> _Source material_
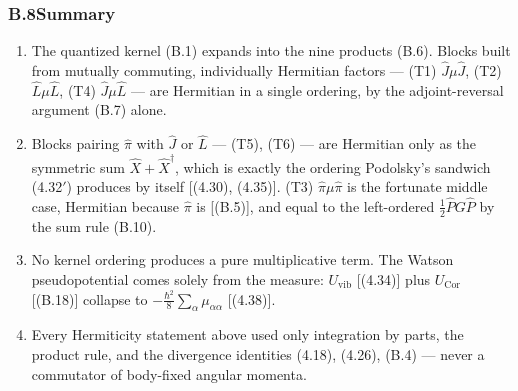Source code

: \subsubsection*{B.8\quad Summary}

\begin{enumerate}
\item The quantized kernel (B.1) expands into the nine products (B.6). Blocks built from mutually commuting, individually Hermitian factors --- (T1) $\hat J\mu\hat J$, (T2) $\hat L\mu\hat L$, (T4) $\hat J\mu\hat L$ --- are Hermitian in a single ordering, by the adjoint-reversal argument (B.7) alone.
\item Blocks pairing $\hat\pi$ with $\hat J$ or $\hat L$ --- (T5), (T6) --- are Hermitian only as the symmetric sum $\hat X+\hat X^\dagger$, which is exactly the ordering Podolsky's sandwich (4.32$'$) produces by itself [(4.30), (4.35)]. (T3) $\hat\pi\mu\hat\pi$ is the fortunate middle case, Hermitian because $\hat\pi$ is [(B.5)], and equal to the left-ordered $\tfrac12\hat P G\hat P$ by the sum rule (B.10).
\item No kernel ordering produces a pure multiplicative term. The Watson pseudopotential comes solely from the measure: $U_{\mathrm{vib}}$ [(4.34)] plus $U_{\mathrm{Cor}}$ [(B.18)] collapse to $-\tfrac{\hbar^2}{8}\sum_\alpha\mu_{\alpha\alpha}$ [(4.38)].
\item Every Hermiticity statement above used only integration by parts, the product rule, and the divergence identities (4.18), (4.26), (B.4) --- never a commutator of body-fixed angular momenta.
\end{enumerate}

...

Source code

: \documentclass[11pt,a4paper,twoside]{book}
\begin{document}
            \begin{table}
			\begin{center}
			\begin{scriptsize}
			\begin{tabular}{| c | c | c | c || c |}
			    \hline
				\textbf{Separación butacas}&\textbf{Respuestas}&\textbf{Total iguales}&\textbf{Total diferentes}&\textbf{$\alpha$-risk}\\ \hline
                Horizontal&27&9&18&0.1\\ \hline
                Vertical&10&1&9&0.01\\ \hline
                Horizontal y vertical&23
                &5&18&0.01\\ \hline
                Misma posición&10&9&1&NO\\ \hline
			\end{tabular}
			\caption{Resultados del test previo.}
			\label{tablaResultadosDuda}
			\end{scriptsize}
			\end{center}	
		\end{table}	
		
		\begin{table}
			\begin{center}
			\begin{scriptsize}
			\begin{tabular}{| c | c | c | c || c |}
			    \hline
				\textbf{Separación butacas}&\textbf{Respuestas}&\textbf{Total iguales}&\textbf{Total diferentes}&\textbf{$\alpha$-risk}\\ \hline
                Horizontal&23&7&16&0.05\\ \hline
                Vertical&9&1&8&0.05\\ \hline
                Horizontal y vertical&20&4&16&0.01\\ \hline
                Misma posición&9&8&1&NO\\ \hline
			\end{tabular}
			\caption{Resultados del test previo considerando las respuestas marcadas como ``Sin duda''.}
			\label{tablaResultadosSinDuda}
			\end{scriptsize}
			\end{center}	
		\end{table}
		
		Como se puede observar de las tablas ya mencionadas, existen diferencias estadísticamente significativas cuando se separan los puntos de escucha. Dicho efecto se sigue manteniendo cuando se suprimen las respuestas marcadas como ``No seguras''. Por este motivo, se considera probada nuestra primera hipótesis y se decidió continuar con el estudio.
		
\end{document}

---

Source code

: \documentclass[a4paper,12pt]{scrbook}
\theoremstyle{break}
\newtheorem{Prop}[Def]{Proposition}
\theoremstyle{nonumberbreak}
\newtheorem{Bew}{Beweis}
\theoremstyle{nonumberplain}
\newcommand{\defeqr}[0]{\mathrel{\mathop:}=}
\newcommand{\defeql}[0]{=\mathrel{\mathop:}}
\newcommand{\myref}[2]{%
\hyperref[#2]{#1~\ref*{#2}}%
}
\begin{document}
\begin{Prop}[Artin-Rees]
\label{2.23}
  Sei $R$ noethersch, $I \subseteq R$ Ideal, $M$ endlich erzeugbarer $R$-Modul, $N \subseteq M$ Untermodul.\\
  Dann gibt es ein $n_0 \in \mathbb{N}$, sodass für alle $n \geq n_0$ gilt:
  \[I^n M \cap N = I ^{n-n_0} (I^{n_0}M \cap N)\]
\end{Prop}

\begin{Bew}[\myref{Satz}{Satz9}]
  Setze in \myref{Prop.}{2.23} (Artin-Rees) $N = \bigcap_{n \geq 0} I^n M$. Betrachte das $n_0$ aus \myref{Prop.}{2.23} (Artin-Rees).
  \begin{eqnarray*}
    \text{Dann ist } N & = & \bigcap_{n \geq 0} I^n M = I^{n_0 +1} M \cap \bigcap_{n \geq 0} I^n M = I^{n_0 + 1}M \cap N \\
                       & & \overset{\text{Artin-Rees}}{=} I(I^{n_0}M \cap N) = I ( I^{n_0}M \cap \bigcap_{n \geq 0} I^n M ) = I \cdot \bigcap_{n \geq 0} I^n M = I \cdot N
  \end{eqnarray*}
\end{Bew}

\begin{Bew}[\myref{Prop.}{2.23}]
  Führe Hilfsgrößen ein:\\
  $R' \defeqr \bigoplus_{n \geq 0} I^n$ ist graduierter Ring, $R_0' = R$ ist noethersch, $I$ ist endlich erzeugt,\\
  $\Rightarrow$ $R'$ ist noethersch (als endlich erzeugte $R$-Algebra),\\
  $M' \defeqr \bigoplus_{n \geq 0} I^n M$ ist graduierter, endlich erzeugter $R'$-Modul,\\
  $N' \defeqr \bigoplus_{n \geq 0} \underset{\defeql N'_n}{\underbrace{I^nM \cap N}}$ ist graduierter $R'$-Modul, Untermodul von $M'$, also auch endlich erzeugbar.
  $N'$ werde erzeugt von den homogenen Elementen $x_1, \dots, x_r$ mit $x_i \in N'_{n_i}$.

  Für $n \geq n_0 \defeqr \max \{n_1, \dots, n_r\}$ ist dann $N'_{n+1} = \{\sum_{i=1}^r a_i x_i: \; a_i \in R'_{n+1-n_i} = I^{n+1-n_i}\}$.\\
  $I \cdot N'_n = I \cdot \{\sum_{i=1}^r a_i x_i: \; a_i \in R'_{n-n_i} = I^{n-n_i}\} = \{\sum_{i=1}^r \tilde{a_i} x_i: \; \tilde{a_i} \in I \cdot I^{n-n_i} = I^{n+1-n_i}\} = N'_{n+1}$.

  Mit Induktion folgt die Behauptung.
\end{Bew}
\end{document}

> _Task directions_
From the material above, please return each line containing "posición".

> _Your solution_
                Misma posición&10&9&1&NO\\ \hline
                Misma posición&9&8&1&NO\\ \hline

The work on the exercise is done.